Orienting your student

  • Show the student some useful areas around the site, such as where they can keep their belongings.
  • Describe the appropriate dress code at your site.
  • Describe the flow of your clinic or site, and what a typical day will look like.
  • Introduce the student to your staff.

Student expectations

  • Discuss how student can view the upcoming schedule of patients each day in the EMR
  • Explain what you expect from the student (attitudes, behaviors and actions)
  • Describe to the student:
  • How patients are selected for the student
  • The length of time to spend with each patient
  • The key elements of a patient’s chart that they are responsible to know
  • For inpatient experiences, describe to the student the daily process flow, unit expectations and unit leadership

The basics

  • Provide essential emails, numbers and contact information
  • Tell them about any time off you anticipate
  • Provide direction for writing chart notes:
  • Ensure that the student has been oriented to your electronic medical record and discuss expectations related to patient documentation
  • Provide site-specific directions for writing chart notes
  • Explain how you usually work with students and when there will be time for questions, eg.g. in between each visit, at the end of the day or at the end of the week
  • Share how previous students have been successful

Getting to know your student

The student should inform you of:

  • Clinical rotations completed and type of patients seen
  • Experience and skills mastered
  • Clinical competencies to focus on; specific knowledge and skills to develop
Progression through clinicals
Rush University College of Nursing students progress through three to four semesters of clinical practicum extending continuously over one year.
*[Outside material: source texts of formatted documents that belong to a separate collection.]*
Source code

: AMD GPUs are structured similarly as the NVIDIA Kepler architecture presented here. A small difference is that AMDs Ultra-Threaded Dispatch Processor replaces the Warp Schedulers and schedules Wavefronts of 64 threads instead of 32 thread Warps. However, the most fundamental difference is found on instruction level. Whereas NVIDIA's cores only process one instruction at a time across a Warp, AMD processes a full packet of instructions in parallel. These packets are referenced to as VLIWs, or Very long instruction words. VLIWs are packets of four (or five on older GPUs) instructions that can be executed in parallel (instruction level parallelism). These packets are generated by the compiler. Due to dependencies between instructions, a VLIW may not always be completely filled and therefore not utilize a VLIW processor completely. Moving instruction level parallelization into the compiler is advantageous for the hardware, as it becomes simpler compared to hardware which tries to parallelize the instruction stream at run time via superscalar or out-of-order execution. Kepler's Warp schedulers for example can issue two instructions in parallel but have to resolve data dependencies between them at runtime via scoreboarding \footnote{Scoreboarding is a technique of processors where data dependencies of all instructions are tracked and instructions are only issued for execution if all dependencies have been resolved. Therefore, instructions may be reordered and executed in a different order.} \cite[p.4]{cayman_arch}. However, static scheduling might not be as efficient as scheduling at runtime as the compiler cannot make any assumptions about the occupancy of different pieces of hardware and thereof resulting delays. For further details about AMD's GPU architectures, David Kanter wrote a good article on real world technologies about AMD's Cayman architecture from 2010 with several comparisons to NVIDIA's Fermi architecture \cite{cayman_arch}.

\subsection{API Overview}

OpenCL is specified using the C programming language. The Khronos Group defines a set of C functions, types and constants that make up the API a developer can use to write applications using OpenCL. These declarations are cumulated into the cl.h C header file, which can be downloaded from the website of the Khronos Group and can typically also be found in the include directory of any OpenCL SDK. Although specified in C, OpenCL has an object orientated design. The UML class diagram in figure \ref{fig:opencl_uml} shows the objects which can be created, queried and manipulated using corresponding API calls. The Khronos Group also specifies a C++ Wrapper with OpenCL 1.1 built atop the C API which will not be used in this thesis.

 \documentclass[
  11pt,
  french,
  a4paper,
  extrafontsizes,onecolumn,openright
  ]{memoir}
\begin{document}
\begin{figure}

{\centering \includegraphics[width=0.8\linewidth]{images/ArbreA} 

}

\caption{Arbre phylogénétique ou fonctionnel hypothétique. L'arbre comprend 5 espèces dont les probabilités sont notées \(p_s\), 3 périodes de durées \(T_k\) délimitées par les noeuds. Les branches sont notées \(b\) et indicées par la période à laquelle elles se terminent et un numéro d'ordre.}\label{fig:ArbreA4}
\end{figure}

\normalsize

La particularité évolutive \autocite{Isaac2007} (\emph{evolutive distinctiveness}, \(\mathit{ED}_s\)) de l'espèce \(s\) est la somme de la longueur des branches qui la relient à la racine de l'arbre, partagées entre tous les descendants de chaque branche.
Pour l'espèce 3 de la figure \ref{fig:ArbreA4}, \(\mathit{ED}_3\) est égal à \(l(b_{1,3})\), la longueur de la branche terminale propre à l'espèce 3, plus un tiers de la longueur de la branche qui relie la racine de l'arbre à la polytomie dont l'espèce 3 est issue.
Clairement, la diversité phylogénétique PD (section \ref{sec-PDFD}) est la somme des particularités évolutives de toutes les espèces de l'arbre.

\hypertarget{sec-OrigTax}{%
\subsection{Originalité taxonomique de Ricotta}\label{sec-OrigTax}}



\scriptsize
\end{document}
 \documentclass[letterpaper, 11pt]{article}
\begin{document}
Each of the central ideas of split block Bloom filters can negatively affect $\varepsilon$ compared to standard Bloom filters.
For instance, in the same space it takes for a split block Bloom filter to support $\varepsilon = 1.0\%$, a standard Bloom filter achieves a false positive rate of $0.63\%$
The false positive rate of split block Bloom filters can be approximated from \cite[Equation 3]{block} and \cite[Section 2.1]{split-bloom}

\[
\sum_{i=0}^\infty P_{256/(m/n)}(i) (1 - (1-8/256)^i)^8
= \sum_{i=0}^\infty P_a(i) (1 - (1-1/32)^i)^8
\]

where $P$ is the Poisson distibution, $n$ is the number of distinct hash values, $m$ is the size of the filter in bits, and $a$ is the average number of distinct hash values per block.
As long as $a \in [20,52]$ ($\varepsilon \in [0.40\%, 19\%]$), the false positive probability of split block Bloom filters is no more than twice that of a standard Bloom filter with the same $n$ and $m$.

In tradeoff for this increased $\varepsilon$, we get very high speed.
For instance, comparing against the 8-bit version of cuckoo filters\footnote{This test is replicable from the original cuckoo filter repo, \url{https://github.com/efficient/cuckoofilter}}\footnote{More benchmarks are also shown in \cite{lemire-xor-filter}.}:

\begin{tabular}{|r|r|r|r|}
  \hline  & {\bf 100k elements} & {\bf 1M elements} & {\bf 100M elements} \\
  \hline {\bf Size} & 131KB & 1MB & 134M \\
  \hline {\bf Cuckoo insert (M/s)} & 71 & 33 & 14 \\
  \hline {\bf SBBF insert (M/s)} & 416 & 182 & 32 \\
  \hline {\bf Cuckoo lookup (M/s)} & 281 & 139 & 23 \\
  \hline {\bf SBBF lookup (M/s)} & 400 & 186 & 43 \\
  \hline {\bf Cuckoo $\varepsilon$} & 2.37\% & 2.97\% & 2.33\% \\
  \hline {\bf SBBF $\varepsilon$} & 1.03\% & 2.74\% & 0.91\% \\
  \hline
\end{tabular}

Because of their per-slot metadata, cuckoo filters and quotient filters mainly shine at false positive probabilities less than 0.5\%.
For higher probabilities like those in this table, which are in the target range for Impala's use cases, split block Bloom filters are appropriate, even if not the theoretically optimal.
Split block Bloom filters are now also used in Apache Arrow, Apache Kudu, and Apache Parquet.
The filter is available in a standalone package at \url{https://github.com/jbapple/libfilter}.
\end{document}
During the clinical practicums, the student is expected to achieve competency in the clinical skills necessary to become a safe beginning-level nurse practitioner.
  • This usually requires two days a week at a clinical site for 14 weeks.
  • Students are allowed to work with multiple preceptors to achieve these hours.
  • Specifics of these clinical skills can be found in the Clinical Evaluation Tool (PDF format or Word doc)
Introducing the APRN student to your patients

Introduce them as “an APRN student,” not “a student APRN.”

Take a positive approach and emphasize some benefits of the Preceptor - APRN student team.

  • Example: “This student will be speaking with you and examining you prior to our visit. S/he is highly skilled, and we will be working together to give you the best treatment possible.”

Reassure the client that they are getting the care they would normally receive, plus the addition of an intelligent, detail-oriented and motivated APRN student.

  • Example: “I have an APRN student working with me. I am going to have her/him begin asking questions and complete the physical exam, and then I will be back in…”
  • Example: “An APRN student is working with me today. Together, we are going to begin the history, but I am going to have her/him take the lead. I am available to her/him and to you at all times.”

Additional comments you might make:

  • Tell the client that they were chosen specifically to give the APRN student an opportunity to learn, and you will be there every step of the way.
  • Describe the APRN student as providing “a fresh set of eyes.”
  • Remind the client that the APRN student is an experienced RN.

Clients may always refuse. If this happens, remind the student that it does not reflect on their skills or abilities.